Lymphoid B cells upregulate HIV-1 ex vivo and are linked to its expression in vivo.

B cell follicles in secondary lymphoid tissues are major sites of HIV expression in untreated people living with HIV (PLWH), but whether lymphoid B cells promote HIV expression in CD4+ T cells is unknown. Using a tonsil model and flow cytometry, germinal center B cells induced HIV expression in follicular helper CD4+ T cells (TFH) in a concentration-, contact-, and major histocompatibility complex class II (MHC-II)-dependent manner. Non-naïve tonsil B cells also induced HIV expression in nonTFH CD4+ T cells that was MHC-II restricted.
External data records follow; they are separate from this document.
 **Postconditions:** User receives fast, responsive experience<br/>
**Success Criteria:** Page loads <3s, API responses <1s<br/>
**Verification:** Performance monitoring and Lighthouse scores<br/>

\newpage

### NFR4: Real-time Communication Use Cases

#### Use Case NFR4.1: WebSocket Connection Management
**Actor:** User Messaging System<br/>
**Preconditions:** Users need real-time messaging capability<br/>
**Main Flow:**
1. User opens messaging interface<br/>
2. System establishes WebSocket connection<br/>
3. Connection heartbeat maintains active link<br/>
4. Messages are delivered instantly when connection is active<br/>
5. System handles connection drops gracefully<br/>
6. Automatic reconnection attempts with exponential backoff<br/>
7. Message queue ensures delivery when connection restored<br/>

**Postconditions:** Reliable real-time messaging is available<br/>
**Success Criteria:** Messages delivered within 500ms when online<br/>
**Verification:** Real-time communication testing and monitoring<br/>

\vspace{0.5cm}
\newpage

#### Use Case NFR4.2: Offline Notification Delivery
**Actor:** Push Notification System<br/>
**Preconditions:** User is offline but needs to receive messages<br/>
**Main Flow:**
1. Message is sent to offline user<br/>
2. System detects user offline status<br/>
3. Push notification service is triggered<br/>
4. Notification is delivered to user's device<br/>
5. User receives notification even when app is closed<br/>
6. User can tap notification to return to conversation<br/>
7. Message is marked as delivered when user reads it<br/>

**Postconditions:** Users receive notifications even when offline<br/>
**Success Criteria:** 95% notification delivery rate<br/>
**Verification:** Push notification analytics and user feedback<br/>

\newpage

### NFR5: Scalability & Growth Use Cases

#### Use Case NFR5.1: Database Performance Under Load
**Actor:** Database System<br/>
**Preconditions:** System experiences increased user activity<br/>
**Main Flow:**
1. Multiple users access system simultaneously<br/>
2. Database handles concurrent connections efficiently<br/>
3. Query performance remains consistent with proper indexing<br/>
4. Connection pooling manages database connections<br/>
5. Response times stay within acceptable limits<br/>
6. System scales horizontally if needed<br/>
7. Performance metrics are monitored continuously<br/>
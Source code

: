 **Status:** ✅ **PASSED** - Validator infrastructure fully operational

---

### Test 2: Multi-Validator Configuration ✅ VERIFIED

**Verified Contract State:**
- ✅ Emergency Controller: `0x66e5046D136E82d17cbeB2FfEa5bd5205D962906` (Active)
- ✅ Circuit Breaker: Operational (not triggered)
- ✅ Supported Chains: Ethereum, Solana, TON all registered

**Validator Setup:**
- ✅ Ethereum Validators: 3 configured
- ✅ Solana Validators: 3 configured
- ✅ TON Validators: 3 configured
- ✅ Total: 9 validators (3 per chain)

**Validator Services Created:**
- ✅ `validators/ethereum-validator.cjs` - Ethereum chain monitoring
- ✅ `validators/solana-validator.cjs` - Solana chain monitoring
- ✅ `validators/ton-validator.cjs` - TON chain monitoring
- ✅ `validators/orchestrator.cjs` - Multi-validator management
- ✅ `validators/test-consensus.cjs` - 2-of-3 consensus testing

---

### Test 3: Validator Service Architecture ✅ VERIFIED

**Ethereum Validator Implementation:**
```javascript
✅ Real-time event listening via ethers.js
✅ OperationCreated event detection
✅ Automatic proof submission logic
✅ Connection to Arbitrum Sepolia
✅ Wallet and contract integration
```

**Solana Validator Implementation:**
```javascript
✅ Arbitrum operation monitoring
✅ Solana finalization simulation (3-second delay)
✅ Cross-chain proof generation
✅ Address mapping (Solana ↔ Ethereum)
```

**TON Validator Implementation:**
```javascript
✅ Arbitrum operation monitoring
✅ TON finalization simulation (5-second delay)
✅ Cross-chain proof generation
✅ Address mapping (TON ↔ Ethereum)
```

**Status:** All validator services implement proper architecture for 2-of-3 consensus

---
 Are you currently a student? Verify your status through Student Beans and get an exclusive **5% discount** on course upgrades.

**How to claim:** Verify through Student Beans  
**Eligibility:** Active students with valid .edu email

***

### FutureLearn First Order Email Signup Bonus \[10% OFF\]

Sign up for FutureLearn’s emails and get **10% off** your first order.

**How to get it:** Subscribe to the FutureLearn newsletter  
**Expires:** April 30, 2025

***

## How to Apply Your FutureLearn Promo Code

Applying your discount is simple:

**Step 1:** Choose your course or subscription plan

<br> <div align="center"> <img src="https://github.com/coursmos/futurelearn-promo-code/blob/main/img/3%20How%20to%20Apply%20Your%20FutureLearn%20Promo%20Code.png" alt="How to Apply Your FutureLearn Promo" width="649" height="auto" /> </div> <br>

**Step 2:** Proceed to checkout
In situ hybridization and immunofluorescent staining of lymph node sections from six PLWH on long-term antiretroviral therapy (ART) and six ART-naïve PLWH demonstrated most HIV RNA-expressing (vRNA+) cells were adjacent to at least one B cell. In both groups, vRNA+ cells per mm2 were elevated in B cell follicles, particularly after adjusting for CD3+CD4+ frequencies. TFH (PD-1+BCL6+) were a minority of vRNA+ cells in all PLWH. In contrast to ART-naïve PLWH, most vRNA+ cells in PLWH on ART resided outside follicles, and were preferentially adjacent to extrafollicular B cells. Thus, B cells upregulate HIV expression largely through cognate interactions in vitro and are linked to HIV expression in secondary lymphoid tissues.